A patient who complained that his parents had been overprotective and doting was allowed as much freedom as possible by the therapist, who made only the most necessary comments in his direction. On the other hand, a patient who had experienced lack of paternal love in childhood was shown consideration and affection by the therapist. Any fears that such procedures interfere with the emergence of basic patterns are unfounded. The patient who was overprotected in childhood still complained that the therapist tried to control him, and the patient who was deprived of love accused the therapist of ignoring and neglecting him. These distortions in the transference relationship are far more readily observed by the other group members than by the patient himself, and they are used to work through the problem.

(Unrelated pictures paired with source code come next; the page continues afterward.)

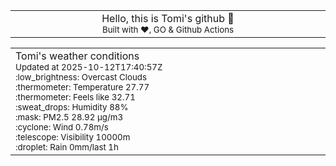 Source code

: 
<div align="center">
<table>
<tbody>
<td align="center">
<img width="2000" height="0"><br>
Hello, this is Tomi's github 👋<br>
<sup>Built with ❤️, GO & Github Actions</sup><br>
<img width="2000" height="0">
</td>
</tbody>
</table>
</div>
<table>
<tbody>
<td align="left">
<img width="2000" height="0"><br>
Tomi's weather conditions<br>
<sup>Updated at 2025-10-12T17:40:57Z</sup><br>
<sup>:low_brightness: Overcast Clouds</sup><br>
<sup>:thermometer: Temperature 27.77 </sup><br>
<sup>:thermometer: Feels like 32.71</sup><br>
<sup>:sweat_drops: Humidity 88%</sup><br>
<sup>:mask: PM2.5 28.92 μg/m3</sup><br>
<sup>:cyclone: Wind 0.78m/s </sup><br>
<sup>:telescope: Visibility 10000m </sup><br>
<sup>:droplet: Rain 0mm/last 1h </sup><br>
<img width="2000" height="0">
</td>
<td align="left">
<img width="2000" height="0"><br>
<br>
<img width="2000" height="0">
</td>
</tbody>
</table>
</div>
     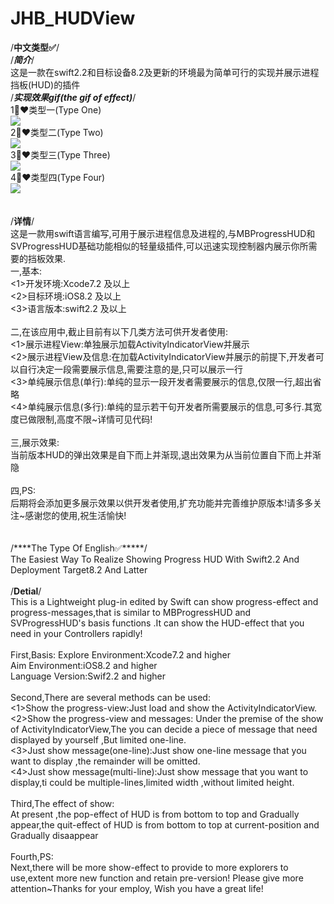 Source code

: # JHB_HUDView

/****中文类型✅****/
<br>
/***简介***/<br>
这是一款在swift2.2和目标设备8.2及更新的环境最为简单可行的实现并展示进程挡板(HUD)的插件
<br>
/***实现效果gif(the gif of effect)***/<br>
1⃣️❤️类型一(Type One)<br>
 <img src="HudType1.gif"><br>
2⃣️❤️类型二(Type Two)<br>
 <img src="HudType2.gif"><br>
3⃣️❤️类型三(Type Three)<br>
 <img src="HudType3.gif"><br>
4⃣️❤️类型四(Type Four)<br>
 <img src="HudType4.gif"><br>
 <br>
<br>
/****详情****/<br>
这是一款用swift语言编写,可用于展示进程信息及进程的,与MBProgressHUD和SVProgressHUD基础功能相似的轻量级插件,可以迅速实现控制器内展示你所需要的挡板效果.<br>
一,基本:<br>
<1>开发环境:Xcode7.2 及以上<br>
<2>目标环境:iOS8.2 及以上<br>
<3>语言版本:swift2.2 及以上<br>
<br>
二,在该应用中,截止目前有以下几类方法可供开发者使用:<br>
<1>展示进程View:单独展示加载ActivityIndicatorView并展示<br>
<2>展示进程View及信息:在加载ActivityIndicatorView并展示的前提下,开发者可以自行决定一段需要展示信息,需要注意的是,只可以展示一行<br>
<3>单纯展示信息(单行):单纯的显示一段开发者需要展示的信息,仅限一行,超出省略<br>
<4>单纯展示信息(多行):单纯的显示若干句开发者所需要展示的信息,可多行.其宽度已做限制,高度不限~详情可见代码!<br>
<br>
三,展示效果:<br>
当前版本HUD的弹出效果是自下而上并渐现,退出效果为从当前位置自下而上并渐隐<br>
<br>
四,PS:<br>
后期将会添加更多展示效果以供开发者使用,扩充功能并完善维护原版本!请多多关注~感谢您的使用,祝生活愉快!<br>
<br>
<br>
/****The Type Of English✅*****/<br>
The Easiest Way To Realize Showing Progress HUD With Swift2.2 And Deployment Target8.2 And Latter <br>
<br>
/****Detial****/<br>
This is a Lightweight plug-in edited by Swift can show progress-effect and progress-messages,that is similar to MBProgressHUD and SVProgressHUD's basis functions .It can show the HUD-effect that you need in your Controllers rapidly!<br>
<br>
First,Basis:
<one>Explore Environment:Xcode7.2 and higher<br>
<two>Aim Environment:iOS8.2 and higher<br>
<three>Language Version:Swif2.2 and higher<br>
<br>
Second,There are several methods can be used:<br>
<1>Show the progress-view:Just load and show the ActivityIndicatorView.<br>
<2>Show the progress-view and messages: Under the premise of the show of ActivityIndicatorView,The you can decide a piece of message that need displayed by yourself ,But limited one-line.<br>
<3>Just show message(one-line):Just show one-line message that you want to display ,the remainder will be omitted.<br>
<4>Just show message(multi-line):Just show message that you want to display,ti could be multiple-lines,limited width ,without limited height.<br>
<br>
Third,The effect of show:<br>
At present ,the pop-effect of HUD is from bottom to top and Gradually appear,the quit-effect of HUD is from bottom to top at current-position and Gradually disaappear<br>
<br>
Fourth,PS:<br>
Next,there will be more show-effect to provide to more explorers to use,extent more new function and retain pre-version! Please give more attention~Thanks for your employ, Wish you have a great life!<br>
<br>
<br>
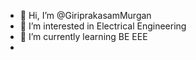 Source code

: - 👋 Hi, I’m @GiriprakasamMurgan
- 👀 I’m interested in Electrical Engineering
- 🌱 I’m currently learning BE EEE
- <!---
GiriprakasamMurgan/GiriprakasamMurgan is a ✨ special ✨ repository because its `README.md` (this file) appears on your GitHub profile.
You can click the Preview link to take a look at your changes.
--->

The analyst again and again applies pragmatic procedures in chess-like moves in order to subtly maneuver the group toward interaction producing the desired insights. He thus almost becomes a “subliminal” orchestrator, eliciting responses from one or more group members in order to stimulate insights in another member. The therapeutic process within the Mental Health Groups requires an appropriate balance of gratifying and frustrating the patient. At times, learning theory is applied in an attempt to give the patient rewarding experiences. By fostering and reinforcing properly timed ego-strengthening experiences within the transference relationships the therapist brings about positive emotional changes. In other situations frustrating a patient’s needs or desires is useful and necessary. There are infinite possibilities to the application of such techniques, which require, however, most careful consideration by the therapist.
Even at best, the patient can acquire only partial cognizance of the processes involved. Conscious insight by the patient, while certainly sought, is usually far from complete and is but one of the factors bringing about personality change.
Patients are continuously encouraged to make certain specific efforts in the Mental Health Group treatment. They are urged to scrutinize their reactions to each situation in the group and to report truthfully their feelings toward the situation and toward group members who stimulate feelings within them. They are prompted to describe accurately to the group significant behavior as well as their phantasies and dreams. The therapist stresses that after-reactions to each group session are important and should be carefully remembered and brought up at the next meeting.
The group members are persuaded furthermore to seek out the “Why?” behind each feeling, behavior pattern, dream, or phantasy by establishing the connection with similar feelings and memories from childhood. They are made aware that childhood experiences are very important in analysis because they have influenced decisively the development of deeply ingrained emotional patterns. The patients are encouraged to relate all memories and associations, particularly those that are embarrassing. These may involve thoughts and feelings relating to the bodies of father, mother, siblings, or their own bodies and physical functions, such as bowel movements or early sexual behavior. Eventually a comprehensive picture of the patient’s early childhood should emerge.